This notebook will do each of those in separate sections below.
def find_nearest_dark_exposure(image, dark_exposure_times, tolerance=0.5):
"""
Find the nearest exposure time of a dark frame to the exposure time of the image,
raising an error if the difference in exposure time is more than tolerance.
Parameters
----------
image : astropy.nddata.CCDData
Image for which a matching dark is needed.
dark_exposure_times : list
Exposure times for which there are darks.
tolerance : float or ``None``, optional
Maximum difference, in seconds, between the image and the closest dark. Set
to ``None`` to skip the tolerance test.
Returns
-------
float
Closest dark exposure time to the image.
"""
dark_exposures = np.array(list(dark_exposure_times))
idx = np.argmin(np.abs(dark_exposures - image.header['exptime']))
closest_dark_exposure = dark_exposures[idx]
if (tolerance is not None and
np.abs(image.header['exptime'] - closest_dark_exposure) > tolerance):
raise RuntimeError('Closest dark exposure time is {} for flat of exposure '
'time {}.'.format(closest_dark_exposure, a_flat.header['exptime']))
return closest_dark_exposure
The data in this example is from chip 0 of the Large Format Camera at Palomar Observatory. In earlier notebooks we determined that:
- This CCD has a useful overscan region.
- There is no need to scale dark frames in this data, and so no need to subtract bias.

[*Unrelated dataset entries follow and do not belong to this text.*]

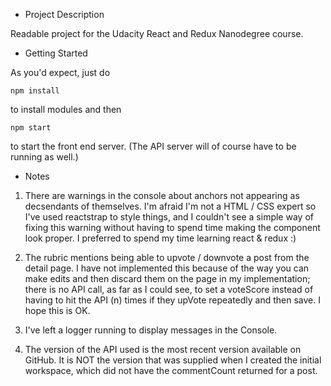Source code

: - Project Description

Readable project for the Udacity React and Redux Nanodegree course. 

- Getting Started

As you'd expect, just do
	
    npm install

to install modules and then

	npm start
    
to start the front end server. (The API server will of course have to be running as well.)

- Notes

1. There are warnings in the console about anchors not appearing as decsendants of themselves. I'm afraid I'm not a HTML / CSS
   expert so I've used reactstrap to style things, and I couldn't see a simple way of fixing this warning without having to 
   spend time making the component look proper. I preferred to spend my time learning react & redux :)

2. The rubric mentions being able to upvote / downvote a post from the detail page. I have not implemented this because of the way
   you can make edits and then discard them on the page in my implementation; there is no API call, as far as I could see, to set
   a voteScore instead of having to hit the API (n) times if they upVote repeatedly and then save. I hope this is OK. 
   
3. I've left a logger running to display messages in the Console.

4. The version of the API used is the most recent version available on GitHub. It is NOT the version that was supplied when I created
   the initial workspace, which did not have the commentCount returned for a post. 
   
   
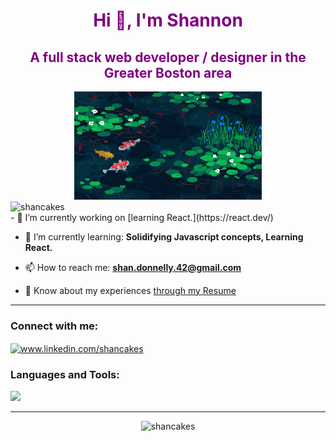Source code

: <div align="center">
  
# <font color="purple">Hi 👋, I'm Shannon</font>
## <font color="purple">A full stack web developer / designer in the Greater Boston area</font>

  <img src="https://github.com/Shancakes/Shancakes/blob/main/g32K.gif" width="300">
</div>


 <img src="https://komarev.com/ghpvc/?username=shancakes&label=Profile%20views&color=0e75b6&style=flat" alt="shancakes" /> 
<div class="readme">
- 🔭 I’m currently working on [learning React.](https://react.dev/)

- 🌱 I’m currently learning: **Solidifying Javascript concepts, Learning React.**

- 📫 How to reach me: **shan.donnelly.42@gmail.com**

- 📄 Know about my experiences [through my Resume](https://docs.google.com/document/d/13cbRTnO6nsltqqiPtai3ci7EjvdQaYeJdd5TfAJqc8E/edit?usp=sharing)

<hr>

<h3 align="left">Connect with me:</h3>
<p align="left">
<a href="https://www.linkedin.com/in/shancakes" target="blank"><img align="center" src="https://raw.githubusercontent.com/rahuldkjain/github-profile-readme-generator/master/src/images/icons/Social/linked-in-alt.svg" alt="www.linkedin.com/shancakes" height="30" width="40" /></a>
</p>



<div align="center">
  
   <link rel="stylesheet" href="https://cdn.jsdelivr.net/gh/devicons/devicon@v2.15.1/devicon.min.css"> 

   
  
<h3 align="left">Languages and Tools:</h3>
   <p align="left">   <img src="https://skillicons.dev/icons?i=git,,vscode,html,css,js,react,nodejs,mongodb,postman,ps,ai,figma," /> </p>
<hr>

<p><img src="https://github-readme-stats.vercel.app/api/top-langs?username=shancakes&show_icons=true&locale=en&layout=compact" alt="shancakes" /></p>

</div>
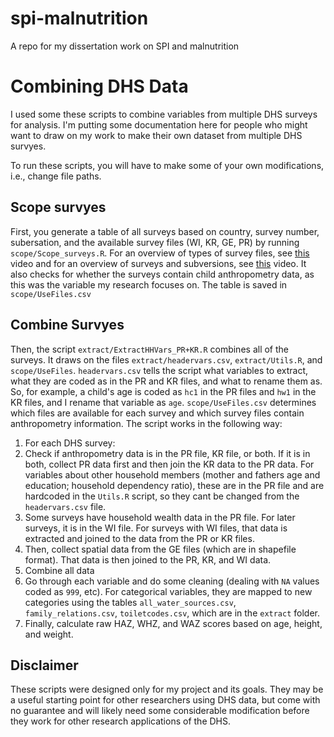 # spi-malnutrition
A repo for my dissertation work on SPI and malnutrition

# Combining DHS Data
I used some these scripts to combine variables from multiple DHS surveys for analysis.  I'm putting some documentation here for people who might want to draw on my work to make their own dataset from multiple DHS survyes.

To run these scripts, you will have to make some of your own modifications, i.e., change file paths.

## Scope survyes
First, you generate a table of all surveys based on country, survey number, subersation, and the available survey files (WI, KR, GE, PR) by running `scope/Scope_surveys.R`.  For an overview of types of survey files, see [this](https://www.youtube.com/watch?v=BmiSDPebmgc) video and for an overview of surveys and subversions, see [this](https://www.youtube.com/watch?v=puCCqGU71uM) video.  It also checks for whether the surveys contain child anthropometry data, as this was the variable my research focuses on.  The table is saved in `scope/UseFiles.csv`

## Combine Survyes
Then, the script `extract/ExtractHHVars_PR+KR.R` combines all of the surveys.  It draws on the files `extract/headervars.csv`, `extract/Utils.R`, and `scope/UseFiles`.  `headervars.csv` tells the script what variables to extract, what they are coded as in the PR and KR files, and what to rename them as.  So, for example, a child's age is coded as `hc1` in the PR files and `hw1` in the KR files, and I rename that variable as `age`.  `scope/UseFiles.csv` determines which files are available for each survey and which survey files contain anthropometry information.  The script works in the following way:

1.  For each DHS survey:
  1. Check if anthropometry data is in the PR file, KR file, or both.  If it is in both, collect PR data first and then join the KR data to the PR data.  For variables about other household members (mother and fathers age and education; household dependency ratio), these are in the PR file and are hardcoded in the `Utils.R` script, so they cant be changed from the `headervars.csv` file.
  2.  Some surveys have household wealth data in the PR file.  For later surveys, it is in the WI file.  For surveys with WI files, that data is extracted and joined to the data from the PR or KR files.
  3.  Then, collect spatial data from the GE files (which are in shapefile format).  That data is then joined to the PR, KR, and WI data.
2.  Combine all data
3.  Go through each variable and do some cleaning (dealing with `NA` values coded as `999`, etc).  For categorical variables, they are mapped to new categories using the tables `all_water_sources.csv`, `family_relations.csv`, `toiletcodes.csv`, which are in the `extract` folder.
4.  Finally, calculate raw HAZ, WHZ, and WAZ scores based on age, height, and weight.

## Disclaimer
These scripts were designed only for my project and its goals.  They may be a useful starting point for other researchers using DHS data, but come with no guarantee and will likely need some considerable modification before they work for other research applications of the DHS.
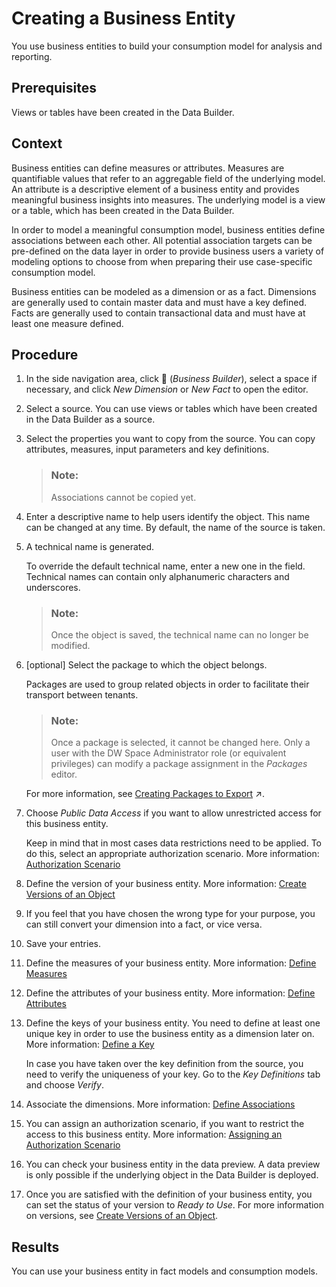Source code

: <!-- loioc912cdc1537d4efbb24b08327ea68918 -->

<link rel="stylesheet" type="text/css" href="../css/sap-icons.css"/>

# Creating a Business Entity

You use business entities to build your consumption model for analysis and reporting.



<a name="loioc912cdc1537d4efbb24b08327ea68918__prereq_xh3_qsy_1mb"/>

## Prerequisites

Views or tables have been created in the Data Builder.



## Context

Business entities can define measures or attributes. Measures are quantifiable values that refer to an aggregable field of the underlying model. An attribute is a descriptive element of a business entity and provides meaningful business insights into measures. The underlying model is a view or a table, which has been created in the Data Builder.

In order to model a meaningful consumption model, business entities define associations between each other. All potential association targets can be pre-defined on the data layer in order to provide business users a variety of modeling options to choose from when preparing their use case-specific consumption model.

Business entities can be modeled as a dimension or as a fact. Dimensions are generally used to contain master data and must have a key defined. Facts are generally used to contain transactional data and must have at least one measure defined.



## Procedure

1.  In the side navigation area, click <span class="FPA-icons-V3"></span> \(*Business Builder*\), select a space if necessary, and click *New Dimension* or *New Fact* to open the editor.

2.  Select a source. You can use views or tables which have been created in the Data Builder as a source.

3.  Select the properties you want to copy from the source. You can copy attributes, measures, input parameters and key definitions.

    > ### Note:  
    > Associations cannot be copied yet.

4.  Enter a descriptive name to help users identify the object. This name can be changed at any time. By default, the name of the source is taken.

5.  A technical name is generated.

    To override the default technical name, enter a new one in the field. Technical names can contain only alphanumeric characters and underscores.

    > ### Note:  
    > Once the object is saved, the technical name can no longer be modified.

6.  \[optional\] Select the package to which the object belongs.

    Packages are used to group related objects in order to facilitate their transport between tenants.

    > ### Note:  
    > Once a package is selected, it cannot be changed here. Only a user with the DW Space Administrator role \(or equivalent privileges\) can modify a package assignment in the *Packages* editor.

    For more information, see [Creating Packages to Export](https://help.sap.com/viewer/9f36ca35bc6145e4acdef6b4d852d560/DEV_CURRENT/en-US/24aba84ceeb3416881736f70f02e3a0a.html "Users with the DW Space Administrator role can create packages to model groups of related objects for transport between tenants. Modelers can add objects to packages via the Package field, which appears in editors when a package is created in their space. Once a package is complete and validated, the space administrator can export it to the Content Network. The structure of your package is preserved and, as the objects it contains evolve, you can easily export updated versions of it.") :arrow_upper_right:.

7.  Choose *Public Data Access* if you want to allow unrestricted access for this business entity.

    Keep in mind that in most cases data restrictions need to be applied. To do this, select an appropriate authorization scenario. More information: [Authorization Scenario](authorization-scenario-46d8c42.md)

8.  Define the version of your business entity. More information: [Create Versions of an Object](create-versions-of-an-object-e13efeb.md)

9.  If you feel that you have chosen the wrong type for your purpose, you can still convert your dimension into a fact, or vice versa.

10. Save your entries.

11. Define the measures of your business entity. More information: [Define Measures](define-measures-903acb8.md)

12. Define the attributes of your business entity. More information: [Define Attributes](define-attributes-270bb3d.md)

13. Define the keys of your business entity. You need to define at least one unique key in order to use the business entity as a dimension later on. More information: [Define a Key](define-a-key-9748bab.md)

    In case you have taken over the key definition from the source, you need to verify the uniqueness of your key. Go to the *Key Definitions* tab and choose *Verify*.

14. Associate the dimensions. More information: [Define Associations](define-associations-77cb7fc.md)

15. You can assign an authorization scenario, if you want to restrict the access to this business entity. More information: [Assigning an Authorization Scenario](assigning-an-authorization-scenario-2e62354.md)

16. You can check your business entity in the data preview. A data preview is only possible if the underlying object in the Data Builder is deployed.

17. Once you are satisfied with the definition of your business entity, you can set the status of your version to *Ready to Use*. For more information on versions, see [Create Versions of an Object](create-versions-of-an-object-e13efeb.md).




<a name="loioc912cdc1537d4efbb24b08327ea68918__result_hx4_wcb_x4b"/>

## Results

You can use your business entity in fact models and consumption models.

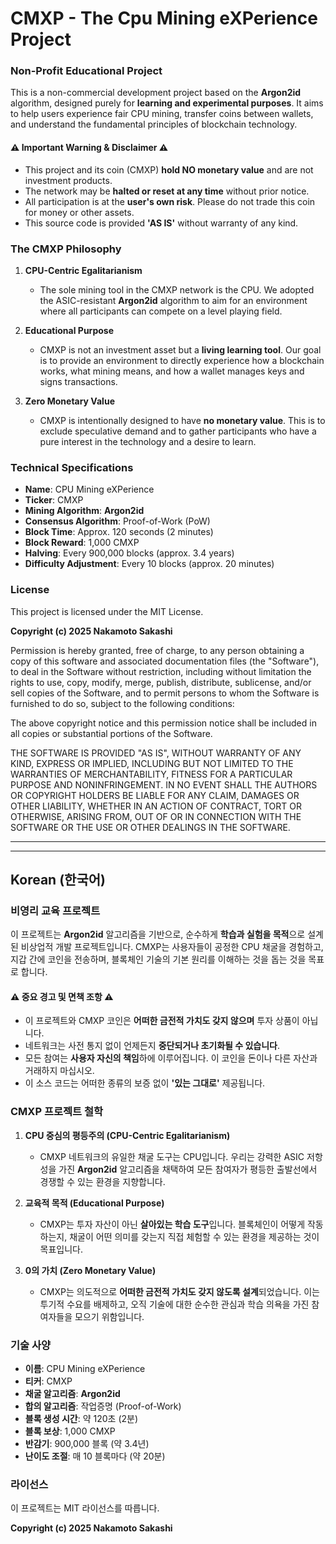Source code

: # CMXP - The Cpu Mining eXPerience Project

### Non-Profit Educational Project

This is a non-commercial development project based on the **Argon2id** algorithm, designed purely for **learning and experimental purposes**. It aims to help users experience fair CPU mining, transfer coins between wallets, and understand the fundamental principles of blockchain technology.

#### ⚠️ Important Warning & Disclaimer ⚠️

* This project and its coin (CMXP) **hold NO monetary value** and are not investment products.
* The network may be **halted or reset at any time** without prior notice.
* All participation is at the **user's own risk**. Please do not trade this coin for money or other assets.
* This source code is provided **'AS IS'** without warranty of any kind.

### The CMXP Philosophy

1.  **CPU-Centric Egalitarianism**
    * The sole mining tool in the CMXP network is the CPU. We adopted the ASIC-resistant **Argon2id** algorithm to aim for an environment where all participants can compete on a level playing field.

2.  **Educational Purpose**
    * CMXP is not an investment asset but a **living learning tool**. Our goal is to provide an environment to directly experience how a blockchain works, what mining means, and how a wallet manages keys and signs transactions.

3.  **Zero Monetary Value**
    * CMXP is intentionally designed to have **no monetary value**. This is to exclude speculative demand and to gather participants who have a pure interest in the technology and a desire to learn.

### Technical Specifications

* **Name**: CPU Mining eXPerience
* **Ticker**: CMXP
* **Mining Algorithm**: **Argon2id**
* **Consensus Algorithm**: Proof-of-Work (PoW)
* **Block Time**: Approx. 120 seconds (2 minutes)
* **Block Reward**: 1,000 CMXP
* **Halving**: Every 900,000 blocks (approx. 3.4 years)
* **Difficulty Adjustment**: Every 10 blocks (approx. 20 minutes)

### License

This project is licensed under the MIT License.

**Copyright (c) 2025 Nakamoto Sakashi**

Permission is hereby granted, free of charge, to any person obtaining a copy of this software and associated documentation files (the "Software"), to deal in the Software without restriction, including without limitation the rights to use, copy, modify, merge, publish, distribute, sublicense, and/or sell copies of the Software, and to permit persons to whom the Software is furnished to do so, subject to the following conditions:

The above copyright notice and this permission notice shall be included in all copies or substantial portions of the Software.

THE SOFTWARE IS PROVIDED "AS IS", WITHOUT WARRANTY OF ANY KIND, EXPRESS OR IMPLIED, INCLUDING BUT NOT LIMITED TO THE WARRANTIES OF MERCHANTABILITY, FITNESS FOR A PARTICULAR PURPOSE AND NONINFRINGEMENT. IN NO EVENT SHALL THE AUTHORS OR COPYRIGHT HOLDERS BE LIABLE FOR ANY CLAIM, DAMAGES OR OTHER LIABILITY, WHETHER IN AN ACTION OF CONTRACT, TORT OR OTHERWISE, ARISING FROM, OUT OF OR IN CONNECTION WITH THE SOFTWARE OR THE USE OR OTHER DEALINGS IN THE SOFTWARE.

---
---

## Korean (한국어)

### 비영리 교육 프로젝트

이 프로젝트는 **Argon2id** 알고리즘을 기반으로, 순수하게 **학습과 실험을 목적**으로 설계된 비상업적 개발 프로젝트입니다. CMXP는 사용자들이 공정한 CPU 채굴을 경험하고, 지갑 간에 코인을 전송하며, 블록체인 기술의 기본 원리를 이해하는 것을 돕는 것을 목표로 합니다.

#### ⚠️ 중요 경고 및 면책 조항 ⚠️

* 이 프로젝트와 CMXP 코인은 **어떠한 금전적 가치도 갖지 않으며** 투자 상품이 아닙니다.
* 네트워크는 사전 통지 없이 언제든지 **중단되거나 초기화될 수 있습니다**.
* 모든 참여는 **사용자 자신의 책임**하에 이루어집니다. 이 코인을 돈이나 다른 자산과 거래하지 마십시오.
* 이 소스 코드는 어떠한 종류의 보증 없이 **'있는 그대로'** 제공됩니다.

### CMXP 프로젝트 철학

1.  **CPU 중심의 평등주의 (CPU-Centric Egalitarianism)**
    * CMXP 네트워크의 유일한 채굴 도구는 CPU입니다. 우리는 강력한 ASIC 저항성을 가진 **Argon2id** 알고리즘을 채택하여 모든 참여자가 평등한 출발선에서 경쟁할 수 있는 환경을 지향합니다.

2.  **교육적 목적 (Educational Purpose)**
    * CMXP는 투자 자산이 아닌 **살아있는 학습 도구**입니다. 블록체인이 어떻게 작동하는지, 채굴이 어떤 의미를 갖는지 직접 체험할 수 있는 환경을 제공하는 것이 목표입니다.

3.  **0의 가치 (Zero Monetary Value)**
    * CMXP는 의도적으로 **어떠한 금전적 가치도 갖지 않도록 설계**되었습니다. 이는 투기적 수요를 배제하고, 오직 기술에 대한 순수한 관심과 학습 의욕을 가진 참여자들을 모으기 위함입니다.

### 기술 사양

* **이름**: CPU Mining eXPerience
* **티커**: CMXP
* **채굴 알고리즘**: **Argon2id**
* **합의 알고리즘**: 작업증명 (Proof-of-Work)
* **블록 생성 시간**: 약 120초 (2분)
* **블록 보상**: 1,000 CMXP
* **반감기**: 900,000 블록 (약 3.4년)
* **난이도 조절**: 매 10 블록마다 (약 20분)

### 라이선스

이 프로젝트는 MIT 라이선스를 따릅니다.

**Copyright (c) 2025 Nakamoto Sakashi**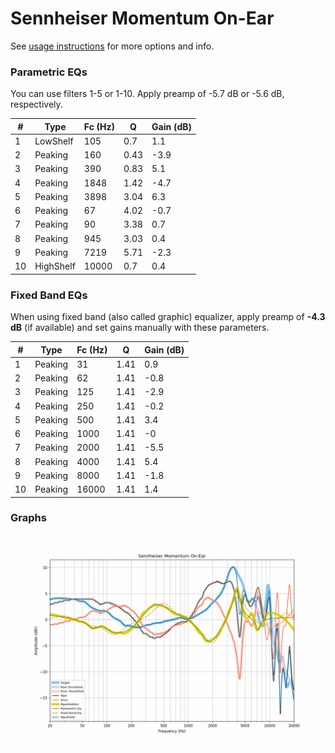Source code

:# Sennheiser Momentum On-Ear
See [usage instructions](https://github.com/jaakkopasanen/AutoEq#usage) for more options and info.

### Parametric EQs
You can use filters 1-5 or 1-10. Apply preamp of -5.7 dB or -5.6 dB, respectively.

|   # | Type      |   Fc (Hz) |    Q |   Gain (dB) |
|-----|-----------|-----------|------|-------------|
|   1 | LowShelf  |       105 | 0.7  |         1.1 |
|   2 | Peaking   |       160 | 0.43 |        -3.9 |
|   3 | Peaking   |       390 | 0.83 |         5.1 |
|   4 | Peaking   |      1848 | 1.42 |        -4.7 |
|   5 | Peaking   |      3898 | 3.04 |         6.3 |
|   6 | Peaking   |        67 | 4.02 |        -0.7 |
|   7 | Peaking   |        90 | 3.38 |         0.7 |
|   8 | Peaking   |       945 | 3.03 |         0.4 |
|   9 | Peaking   |      7219 | 5.71 |        -2.3 |
|  10 | HighShelf |     10000 | 0.7  |         0.4 |

### Fixed Band EQs
When using fixed band (also called graphic) equalizer, apply preamp of **-4.3 dB** (if available) and set gains manually with these parameters.

|   # | Type    |   Fc (Hz) |    Q |   Gain (dB) |
|-----|---------|-----------|------|-------------|
|   1 | Peaking |        31 | 1.41 |         0.9 |
|   2 | Peaking |        62 | 1.41 |        -0.8 |
|   3 | Peaking |       125 | 1.41 |        -2.9 |
|   4 | Peaking |       250 | 1.41 |        -0.2 |
|   5 | Peaking |       500 | 1.41 |         3.4 |
|   6 | Peaking |      1000 | 1.41 |        -0   |
|   7 | Peaking |      2000 | 1.41 |        -5.5 |
|   8 | Peaking |      4000 | 1.41 |         5.4 |
|   9 | Peaking |      8000 | 1.41 |        -1.8 |
|  10 | Peaking |     16000 | 1.41 |         1.4 |

### Graphs
![](./Sennheiser%20Momentum%20On-Ear.png)
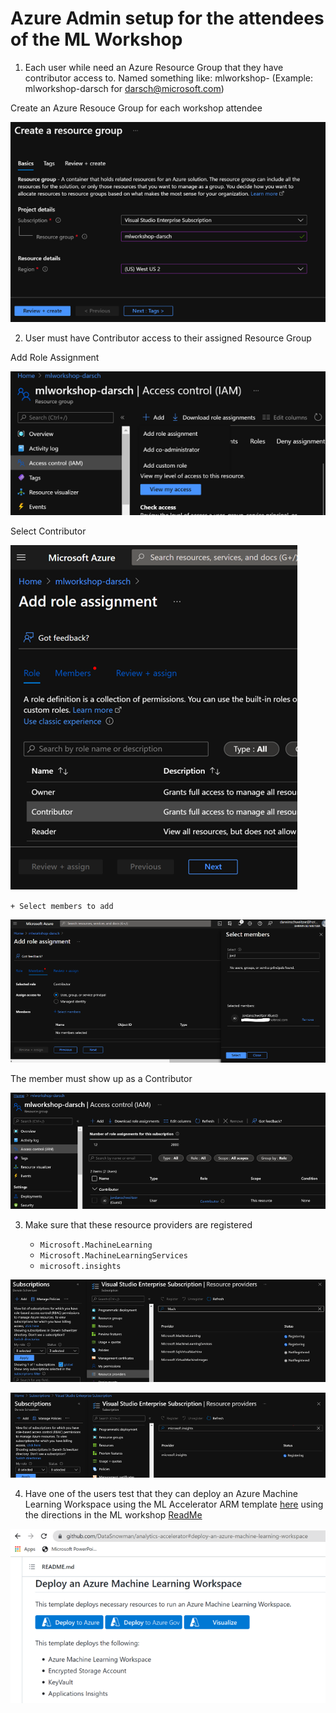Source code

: ﻿# Azure Admin setup for the attendees of the ML Workshop

1. Each user while need an Azure Resource Group that they have contributor access to.  Named something like: mlworkshop-<alias> (Example: mlworkshop-darsch for darsch@microsoft.com)


Create an Azure Resouce Group for each workshop attendee

![createrg](https://raw.githubusercontent.com/DataSnowman/MLworkshop/main/images/createrg.png)

2. User must have Contributor access to their assigned Resource Group

Add Role Assignment

![addrole](https://raw.githubusercontent.com/DataSnowman/MLworkshop/main/images/addrole.png)

Select Contributor

![contrib](https://raw.githubusercontent.com/DataSnowman/MLworkshop/main/images/contrib.png)

  `+ Select members to add`

![selectmemb](https://raw.githubusercontent.com/DataSnowman/MLworkshop/main/images/selectmemb.png)

The member must show up as a Contributor

![contribaccess](https://raw.githubusercontent.com/DataSnowman/MLworkshop/main/images/contribaccess.png)

3. Make sure that these resource providers are registered

    * `Microsoft.MachineLearning`
    * `Microsoft.MachineLearningServices`
    * `microsoft.insights`

![rpreg1](https://raw.githubusercontent.com/DataSnowman/MLworkshop/main/images/rpreg1.png)

![rpreg2](https://raw.githubusercontent.com/DataSnowman/MLworkshop/main/images/rpreg2.png)

4. Have one of the users test that they can deploy an Azure Machine Learning Workspace using the ML Accelerator ARM template [here](https://github.com/DataSnowman/analytics-accelerator#deploy-an-azure-machine-learning-workspace) using the directions in the ML workshop [ReadMe](https://github.com/DataSnowman/MLworkshop/blob/main/README.md)

![deployamlws](https://raw.githubusercontent.com/DataSnowman/MLworkshop/main/images/deployamlws.png)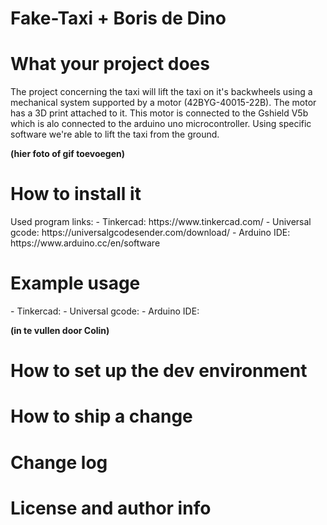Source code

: # Fake-Taxi + Boris de Dino

<h1>What your project does</h1>
The project concerning the taxi will lift the taxi on it's backwheels using a mechanical system supported by a motor (42BYG-40015-22B). The motor has a 3D print attached to it.
This motor is connected to the Gshield V5b which is alo connected to the arduino uno microcontroller. Using specific software we're able to lift the taxi from the ground.

<b>(hier foto of gif toevoegen)</b>


<h1>How to install it</h1>
Used program links:
- Tinkercad: https://www.tinkercad.com/
- Universal gcode: https://universalgcodesender.com/download/
- Arduino IDE: https://www.arduino.cc/en/software


<h1>Example usage</h1>
- Tinkercad: 
- Universal gcode: 
- Arduino IDE: 

<b>(in te vullen door Colin)</b>


<h1>How to set up the dev environment</h1>

<h1>How to ship a change</h1>

<h1>Change log</h1>

<h1>License and author info</h1>
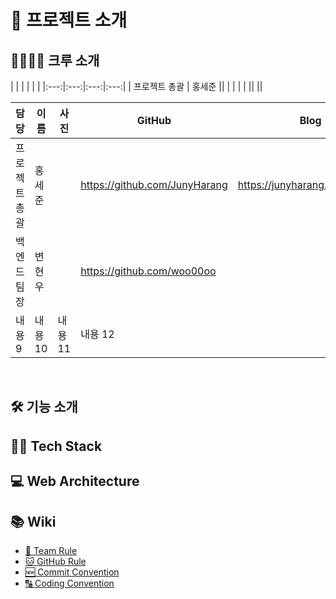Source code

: # 📖 프로젝트 소개



## 👩‍👩‍👧‍👦 크루 소개
|  |  |  |  |  |
|:---:|:---:|:---:|:---:|
| 프로젝트 총괄 | 홍세준 ||  |  |
|  |  ||  ||


|담당|이름|사진|GitHub|Blog|
|---|---|---|---|---|
|프로젝트 총괄|홍세준||https://github.com/JunyHarang|https://junyharang.tistory.com/|
|백엔드 팀장|변현우||https://github.com/woo00oo||
|내용 9|내용 10|내용 11|내용 12|

<br>

## 🛠 기능 소개



## 👨‍🔧 Tech Stack 



## 💻 Web Architecture



## 📚 Wiki

  * [👫 Team Rule](https://www.notion.so/Team-Rule-2bfa7eb59ac3475d9e3e0083254e0580)
  * [🐱 GitHub Rule](https://www.notion.so/GitHub-Rule-7933f6688cb84b2591ba432145de457b)
  * [🆕 Commit Convention](https://www.notion.so/Commit-Convention-af753b9fdca8446da35f5815830b7b68)
  * [🔠 Coding Convention](https://www.notion.so/Coding-Convention-3d313b8193eb458eba99976e7c9f081b)

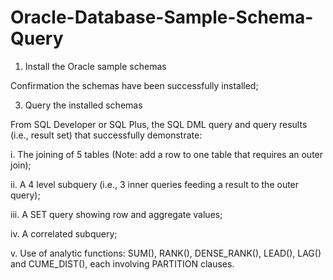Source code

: # Oracle-Database-Sample-Schema-Query

1)	Install the Oracle sample schemas

Confirmation the schemas have been successfully installed;

3)	Query the installed schemas

From SQL Developer or SQL Plus, the SQL DML query and query results (i.e., result set) that successfully demonstrate:

i.	The joining of 5 tables (Note: add a row to one table that requires an outer join);

ii.	A 4 level subquery (i.e., 3 inner queries feeding a result to the outer query);

iii.	A SET query showing row and aggregate values;

iv.	A correlated subquery;

v.	Use of analytic functions: SUM(), RANK(), DENSE_RANK(), LEAD(), LAG() and CUME_DIST(), each involving PARTITION clauses.

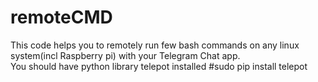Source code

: # remoteCMD
This code helps you to remotely run few bash commands on any linux system(incl Raspberry pi) with your Telegram Chat app. </br>
You should have python library telepot installed #sudo pip install telepot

First, we create ImageFileCollections for the raw data and the calibrated data, and define variables for the image type of the flat field and the science images (there are, unfortunately, no standard names for these).
reduced_path = Path('example1-reduced')
science_imagetyp = 'object'
flat_imagetyp = 'flatfield'
exposure = 'exptime'
ifc_reduced = ccdp.ImageFileCollection(reduced_path)
ifc_raw = ccdp.ImageFileCollection('example-cryo-LFC')
Next, a quick look at the science images in this data set.
lights = ifc_raw.summary[ifc_raw.summary['imagetyp'] == science_imagetyp.upper()]
lights['date-obs', 'file', 'object', 'filter', exposure]
Next, a look at the calibrated combined images available to us.
combo_calibs = ifc_reduced.summary[ifc_reduced.summary['combined'].filled(False).astype('bool')]
combo_calibs['date-obs', 'file', 'imagetyp', 'object', 'filter', exposure]
Both of these images will use the 300 second dark exposure to remove dark current and there is a flat field image for each of the two filters present in the data.
Though we could hard code which dark to use, it is straightforward to set up a dictionary for accessing the darks, and a separate for accessing the science images. The goal is to write code that is more easily reused.
combined_darks = {ccd.header[exposure]: ccd for ccd in ifc_reduced.ccds(imagetyp='dark', combined=True)}
combined_flats = {ccd.header['filter']: ccd for ccd in ifc_reduced.ccds(imagetyp=flat_imagetyp, combined=True)}
The calibration steps for each of these science images are:
- Subtract the overscan from the science image
- Trim the overscan
- Subtract the dark current (which in this case also includes the bias)
- Flat correct the image
These are the minimum steps needed to calibrate. Gain correcting the data and identifying cosmic rays are additional steps that might often be done at this stage. Identification of cosmic rays will be discussed in this notebook.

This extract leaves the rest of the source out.